Archive for December 21, 2016

TEAMTRI Thankful Holiday Recipes, Part 4

During this holiday season, our TEAMTRI family is looking forward to connecting with friends, family and loved ones to enjoy the season. To celebrate this time of year, we’ve asked some of our teammates to share their favorite holiday recipes and for whom they are thankful.
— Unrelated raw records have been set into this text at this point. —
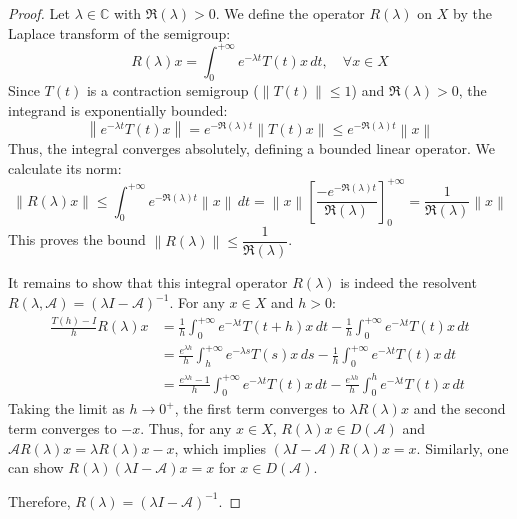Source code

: \documentclass[12pt, oneside]{book}
\newcommand{\norm}[1]{\left\lVert#1\right\rVert}
\newcommand{\A}{\mathscr{A}}
\begin{document}
\begin{proof}
Let $\lambda \in \mathbb{C}$ with $\Re(\lambda) > 0$. We define the operator $R(\lambda)$ on $X$ by the Laplace transform of the semigroup:
$$
R(\lambda)x = \int_0^{+\infty} e^{-\lambda t} T(t)x \, dt, \quad \forall x \in X
$$
Since $T(t)$ is a contraction semigroup ($\|T(t)\| \le 1$) and $\Re(\lambda) > 0$, the integrand is exponentially bounded:
$$
\norm{e^{-\lambda t} T(t)x} = e^{-\Re(\lambda)t} \norm{T(t)x} \le e^{-\Re(\lambda)t} \norm{x}
$$
Thus, the integral converges absolutely, defining a bounded linear operator. We calculate its norm:
$$
\norm{R(\lambda)x} \le \int_0^{+\infty} e^{-\Re(\lambda)t} \norm{x} \, dt = \norm{x} \left[ \frac{-e^{-\Re(\lambda)t}}{\Re(\lambda)} \right]_0^{+\infty} = \frac{1}{\Re(\lambda)} \norm{x}
$$
This proves the bound $\|R(\lambda)\| \le \dfrac{1}{\Re(\lambda)}$.

It remains to show that this integral operator $R(\lambda)$ is indeed the resolvent ${R(\lambda, \A) = (\lambda I - \A)^{-1}}$.
For any $x \in X$ and $h > 0$:
\begin{align*}
	\frac{T(h) - I}{h} R(\lambda)x &= \frac{1}{h} \int_0^{+\infty} e^{-\lambda t} T(t+h)x \, dt - \frac{1}{h} \int_0^{+\infty} e^{-\lambda t} T(t)x \, dt \\
				       &= \frac{e^{\lambda h}}{h} \int_h^{+\infty} e^{-\lambda s} T(s)x \, ds - \frac{1}{h} \int_0^{+\infty} e^{-\lambda t} T(t)x \, dt \\
				       &= \frac{e^{\lambda h} - 1}{h} \int_0^{+\infty} e^{-\lambda t} T(t)x \, dt - \frac{e^{\lambda h}}{h} \int_0^h e^{-\lambda t} T(t)x \, dt
\end{align*}
Taking the limit as $h \to 0^+$, the first term converges to $\lambda R(\lambda)x$ and the second term converges to $-x$.
Thus, for any $x \in X$, $R(\lambda)x \in D(\A)$ and $\A R(\lambda)x = \lambda R(\lambda)x - x$, which implies $(\lambda I - \A)R(\lambda)x = x$. Similarly, one can show $R(\lambda)(\lambda I - \A)x = x$ for $x \in D(\A)$.

Therefore, $R(\lambda) = (\lambda I - \A)^{-1}$.
\end{proof}
\end{document}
Enjoy this final installment of our multi-part series and feel free to share these recipes with your own loved ones!

Teammates: Ryan and Carrie Underwood

TEAMTRI Titles: CEO and President

Twitter Handles: @TEAMTRI_CEO and @TEAMTRI_Carrie

Thankful Recipe: Breakfast!

Breakfast Casserole with Champagne (or Sparkling Cider) and Peaches

Part 1 – Breakfast Casserole
1 lbs low fat sausage browned (and drained well)
8 eggs slightly beaten
6 slices of white bread slightly cubed
1 cup grated cheese (Ryan suggests Tillamook cheddar and to use more than a cup if you like!)
1 tsp salt
1 tsp dry mustard

Process: Mix all together in big bowl. Pour into greased 9×13″ dish. Refrigerate overnight. Bake 35-45 minutes at 350 degrees. Enjoy (Carrie’s father “Big Daddy” spiced it up a bit with Cholula!)

Part 2 – Champagne and Peaches
Add half a peach (we used canned peaches in light syrup) in a champagne glass. Add champagne (your choice or substitute Sparkling Cider). Enjoy while you’re awaiting Breakfast Casserole!

What are your memories that make you thankful for this dish? Who does this recipe make you thankful for?

These two recipe traditions come from our Mom’s. When Ryan and Carrie first got married they each got to learn and enjoy each other’s family traditions. Carrie’s Mom always make’s her famous Breakfast Casserole for Holidays like the morning after Thanksgiving, Christmas and New Year’s Day. Ryan who is known to be an aspiring but not very talented chef wanted to contribute something from his family and went for a sure and simple win…Champaign and Peaches. Whenever Breakfast Casserole and Champaign and Peaches are served…our families all remember happy memories we’ve made together and know that we’re about to make some more!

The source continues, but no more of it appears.